PensionsAug 15 2017

Clients flag concerns about tax-free cash

twitter-iconfacebook-iconlinkedin-iconmail-iconprint-icon
Search supported by
Clients flag concerns about tax-free cash

Advisers are reporting increasing numbers of clients seeking to the withdraw tax-free lump sum from their retirement fund even if they have no immediate need of it, due to a lack of trust in the pension system.

Manchester-based advice firm Appleton Gerrard told FTAdviser the number of internet inquiries it has received from non-clients on this matter is rising, as people wonder if reinvesting 25 per cent of their pension somewhere else would be a better option than leaving it put.

Kusal Ariyawansa, chartered and financial planner for Appleton Gerrard Private Wealth Management, said "people are worried".

"They do not trust the politicians or the sustainability of the pension system,” Mr Ariyawansa said.

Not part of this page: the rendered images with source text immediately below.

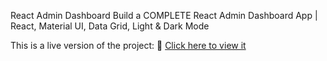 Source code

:React Admin Dashboard
Build a COMPLETE React Admin Dashboard App | React, Material UI, Data Grid, Light & Dark Mode

This is a live version of the project:
🔗 [Click here to view it](extraordinary-twilight-d298b9.netlify.app)
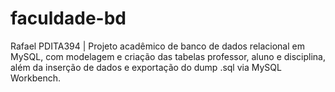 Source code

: # faculdade-bd
Rafael PDITA394 | Projeto acadêmico de banco de dados relacional em MySQL, com modelagem e criação das tabelas professor, aluno e disciplina, além da inserção de dados e exportação do dump .sql via MySQL Workbench.
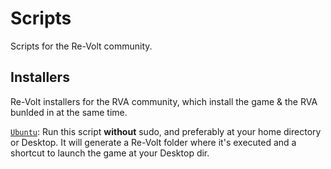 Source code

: # Scripts
Scripts for the Re-Volt community.

## Installers
Re-Volt installers for the RVA community, which install the game & the RVA bunlded in at the same time.

[`Ubuntu`](https://github.com/Re-Volt-America/Scripts/blob/master/install/ubuntu/re-volt-ubuntu-installer.sh): Run this script **without** sudo, and preferably at your home directory or Desktop. It will generate a Re-Volt folder where it's executed and a shortcut to launch the game at your Desktop dir.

Other advisers FTAdviser spoke to had similar concerns.

Ben Smaje, chartered financial planner and managing director at Kennedy Black Wealth Management, said clients are worried the government may scrap the 25 per cent tax free lump sum all over 55s are entitled to when they first access their pension.

"I think a lot of pension rules are up for change at some point and an easy target would be the 25 per cent tax-free cash,” he said.

Mr. Smaje had one client who took advantage of this benefit “for a number of reasons, but one of them was that he did not think the tax-free cash element will remain indefinitely”.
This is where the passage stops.